### RECORDS SHOWN
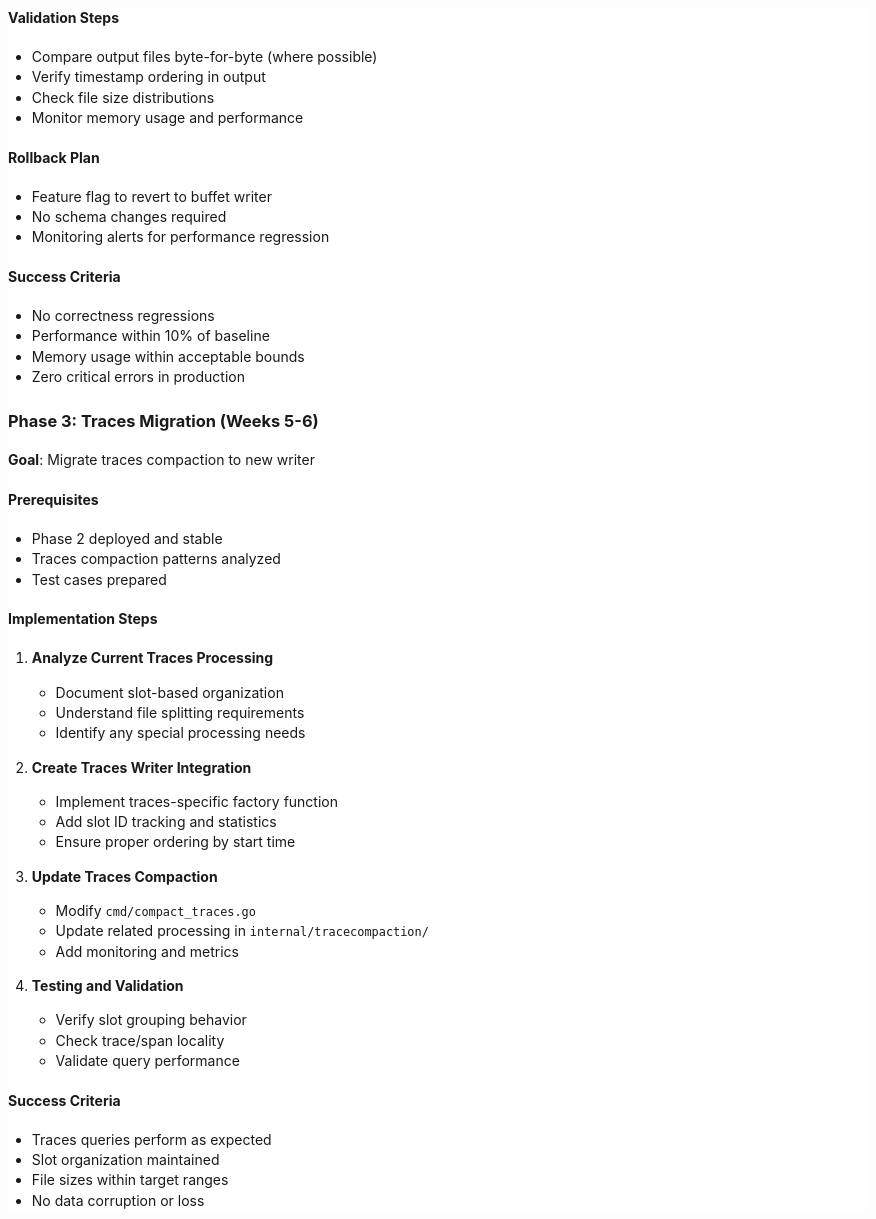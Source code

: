 #### Validation Steps
- Compare output files byte-for-byte (where possible)
- Verify timestamp ordering in output
- Check file size distributions
- Monitor memory usage and performance

#### Rollback Plan
- Feature flag to revert to buffet writer
- No schema changes required
- Monitoring alerts for performance regression

#### Success Criteria
- No correctness regressions
- Performance within 10% of baseline
- Memory usage within acceptable bounds
- Zero critical errors in production

### Phase 3: Traces Migration (Weeks 5-6)
**Goal**: Migrate traces compaction to new writer

#### Prerequisites  
- Phase 2 deployed and stable
- Traces compaction patterns analyzed
- Test cases prepared

#### Implementation Steps

1. **Analyze Current Traces Processing**
   - Document slot-based organization
   - Understand file splitting requirements
   - Identify any special processing needs

2. **Create Traces Writer Integration**
   - Implement traces-specific factory function
   - Add slot ID tracking and statistics
   - Ensure proper ordering by start time

3. **Update Traces Compaction**
   - Modify `cmd/compact_traces.go`
   - Update related processing in `internal/tracecompaction/`
   - Add monitoring and metrics

4. **Testing and Validation**
   - Verify slot grouping behavior
   - Check trace/span locality
   - Validate query performance

#### Success Criteria
- Traces queries perform as expected
- Slot organization maintained
- File sizes within target ranges
- No data corruption or loss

### WHAT THE TASK REQUIRES
State the number of lines of the preceding material in which the word "organization" is found, and nothing more.

### TASK ANSWER
2